Write out exactly the lines from the one containing "### For Legal Reasons" through the last line of the records below, including both.

▶ **Task input**

Segment Open

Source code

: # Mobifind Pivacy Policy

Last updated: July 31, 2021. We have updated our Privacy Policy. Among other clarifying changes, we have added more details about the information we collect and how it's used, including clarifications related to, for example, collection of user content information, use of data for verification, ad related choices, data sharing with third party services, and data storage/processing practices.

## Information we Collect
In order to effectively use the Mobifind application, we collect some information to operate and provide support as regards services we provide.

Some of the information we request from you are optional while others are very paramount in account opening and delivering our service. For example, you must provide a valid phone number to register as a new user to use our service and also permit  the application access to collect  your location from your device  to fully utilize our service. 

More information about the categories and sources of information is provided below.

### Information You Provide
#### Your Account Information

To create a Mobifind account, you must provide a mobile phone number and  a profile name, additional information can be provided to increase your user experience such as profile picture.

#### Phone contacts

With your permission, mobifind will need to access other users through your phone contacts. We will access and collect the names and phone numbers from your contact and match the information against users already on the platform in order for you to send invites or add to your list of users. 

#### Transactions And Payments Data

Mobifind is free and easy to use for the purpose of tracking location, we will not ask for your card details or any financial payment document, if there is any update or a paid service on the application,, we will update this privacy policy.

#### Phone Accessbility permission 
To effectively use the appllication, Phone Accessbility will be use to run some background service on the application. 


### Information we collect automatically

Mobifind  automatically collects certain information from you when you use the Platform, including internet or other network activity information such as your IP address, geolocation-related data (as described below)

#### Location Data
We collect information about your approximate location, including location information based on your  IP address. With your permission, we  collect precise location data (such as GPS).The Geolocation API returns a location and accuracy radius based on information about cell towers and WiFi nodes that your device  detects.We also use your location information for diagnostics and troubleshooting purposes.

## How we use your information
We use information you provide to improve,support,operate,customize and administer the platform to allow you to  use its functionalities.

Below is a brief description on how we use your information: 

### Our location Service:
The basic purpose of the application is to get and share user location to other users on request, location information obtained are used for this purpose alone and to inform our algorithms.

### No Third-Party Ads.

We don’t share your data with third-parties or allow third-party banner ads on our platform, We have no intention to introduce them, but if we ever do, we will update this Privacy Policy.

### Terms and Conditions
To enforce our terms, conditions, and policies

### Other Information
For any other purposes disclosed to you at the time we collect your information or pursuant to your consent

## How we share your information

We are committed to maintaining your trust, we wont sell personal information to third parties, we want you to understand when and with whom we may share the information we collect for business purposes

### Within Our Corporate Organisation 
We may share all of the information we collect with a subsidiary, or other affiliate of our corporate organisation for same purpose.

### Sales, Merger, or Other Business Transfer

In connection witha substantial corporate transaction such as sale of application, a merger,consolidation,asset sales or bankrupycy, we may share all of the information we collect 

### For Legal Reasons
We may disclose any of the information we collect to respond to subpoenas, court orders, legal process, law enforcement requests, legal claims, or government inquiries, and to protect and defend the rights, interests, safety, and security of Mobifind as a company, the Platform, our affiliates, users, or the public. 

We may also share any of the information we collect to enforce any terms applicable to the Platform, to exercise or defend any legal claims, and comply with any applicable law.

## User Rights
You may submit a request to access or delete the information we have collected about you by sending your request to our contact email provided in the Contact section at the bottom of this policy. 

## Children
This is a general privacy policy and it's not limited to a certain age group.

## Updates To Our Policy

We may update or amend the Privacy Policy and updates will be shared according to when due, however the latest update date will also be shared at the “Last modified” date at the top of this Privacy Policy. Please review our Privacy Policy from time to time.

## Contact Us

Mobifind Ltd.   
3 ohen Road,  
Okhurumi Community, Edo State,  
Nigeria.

Segment Closed

▶ **Result of the exercise**
### For Legal Reasons
We may disclose any of the information we collect to respond to subpoenas, court orders, legal process, law enforcement requests, legal claims, or government inquiries, and to protect and defend the rights, interests, safety, and security of Mobifind as a company, the Platform, our affiliates, users, or the public. 

We may also share any of the information we collect to enforce any terms applicable to the Platform, to exercise or defend any legal claims, and comply with any applicable law.

## User Rights
You may submit a request to access or delete the information we have collected about you by sending your request to our contact email provided in the Contact section at the bottom of this policy. 

## Children
This is a general privacy policy and it's not limited to a certain age group.

## Updates To Our Policy

We may update or amend the Privacy Policy and updates will be shared according to when due, however the latest update date will also be shared at the “Last modified” date at the top of this Privacy Policy. Please review our Privacy Policy from time to time.

## Contact Us

Mobifind Ltd.   
3 ohen Road,  
Okhurumi Community, Edo State,  
Nigeria.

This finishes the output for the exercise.